68 newlywed couples were observed for the study over a seven-day period
A new US study suggests yet another reason to get some shut-eye, finding that husbands and wives who get a good night’s sleep are more satisfied with their marriage the next day.
Conducted by researchers from Florida State University, the study looked at the importance of sleep on self-regulation, which is the ability to move focus away from undesirable experiences when making an evaluation of a relationship, and can influence how satisfied couples are with their partner.
Self-regulation requires energy, which can be can be replenished when our bodies sleep, with previous studies showing that even just partial sleep deprivation can have a negative effect on processes that require self-regulation. The researchers commented in their paper that “Up to one-third of married or cohabiting adults report that sleep problems burden their relationship.”
The study looked at 68 newlywed couples over a seven-day period. Each day couples were asked to record the number of hours they slept and then answer two sets of questions. The first set measured overall relationship satisfaction with questions such as, “How satisfied were you with your marriage today?”
The second set looked at relationship experiences in nine areas including chores, the amount of time spent together and how the couple resolved conflict. Participants rated their answers using a scale of 1 (not satisfied at all) to 7 (extremely satisfied).

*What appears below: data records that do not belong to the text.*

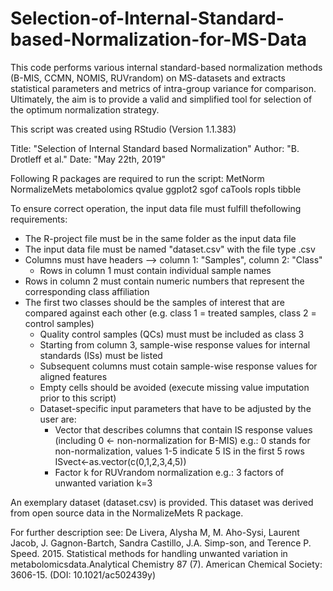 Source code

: # Selection-of-Internal-Standard-based-Normalization-for-MS-Data
This code performs various internal standard-based normalization methods (B-MIS, CCMN, NOMIS, RUVrandom) on MS-datasets and extracts statistical parameters and metrics of intra-group variance for comparison. Ultimately, the aim is to provide a valid and simplified tool for selection of the optimum normalization strategy.

This script was created using RStudio (Version 1.1.383)

Title: "Selection of Internal Standard based Normalization"
Author: "B. Drotleff et al."
Date: "May 22th, 2019"


Following R packages are required to run the script:
MetNorm
NormalizeMets
metabolomics
qvalue
ggplot2
sgof
caTools
ropls
tibble


To ensure correct operation, the input data file must fulfill thefollowing requirements:
  - The R-project file must be in the same folder as the input data file
  - The input data file must be named "dataset.csv" with the file type .csv
  - Columns must have headers --> column 1: "Samples", column 2: "Class"
	- Rows in column 1 must contain individual sample names
  - Rows in column 2 must contain numeric numbers that represent the corresponding class affiliation
  - The first two classes should be the samples of interest that are compared against each other (e.g. class 1 = treated samples, class 2 = control samples)
	- Quality control samples (QCs) must must be included as class 3
	- Starting from column 3, sample-wise response values for internal standards (ISs) must be listed
	- Subsequent columns must cotain sample-wise response values for aligned features
	- Empty cells should be avoided (execute missing value imputation prior to this script)
	- Dataset-specific input parameters that have to be adjusted by the user are:
        - Vector that describes columns that contain IS response values (including 0 <- non-normalization for B-MIS)
          e.g.: 0 stands for non-normalization, values 1-5 indicate 5 IS in the first 5 rows
          ISvect<-as.vector(c(0,1,2,3,4,5))
        - Factor k for RUVrandom normalization
          e.g.: 3 factors of unwanted variation
          k=3
          
          
An exemplary dataset (dataset.csv) is provided. This dataset was derived from open source data in the NormalizeMets R package.

For further description see: De Livera, Alysha M, M. Aho-Sysi, Laurent Jacob, J. Gagnon-Bartch, Sandra Castillo, J.A. Simp-son, and Terence P. Speed. 2015. Statistical methods for handling unwanted variation in metabolomicsdata.Analytical Chemistry 87 (7). American Chemical Society: 3606-15. (DOI: 10.1021/ac502439y)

The results showed that couples were more satisfied with their relationship on the days after which they had slept for a longer period of time. In addition, the team also found that husbands, although not wives, were less negatively affected by bad experiences in the nine areas assessed, and better able to remain satisfied with their relationship, when they got more sleep.
The researchers did point out that the study had some limitations, including that the majority of the participants were white, had been married for less than six months, and were on average 24 years old, with the team recommending further studies in a wider variety of couples in order to draw firmer conclusions.
However co-author Heather Maranges commented that, “The universality of our findings is important. That is, we know all people need sleep. Regardless of the stage at which a couple is in their relationship or the cultural context in which they’re embedded, each member of the couple can be adversely affected by not getting enough sleep.”
The results can be found published online in the Journal of Family Psychology.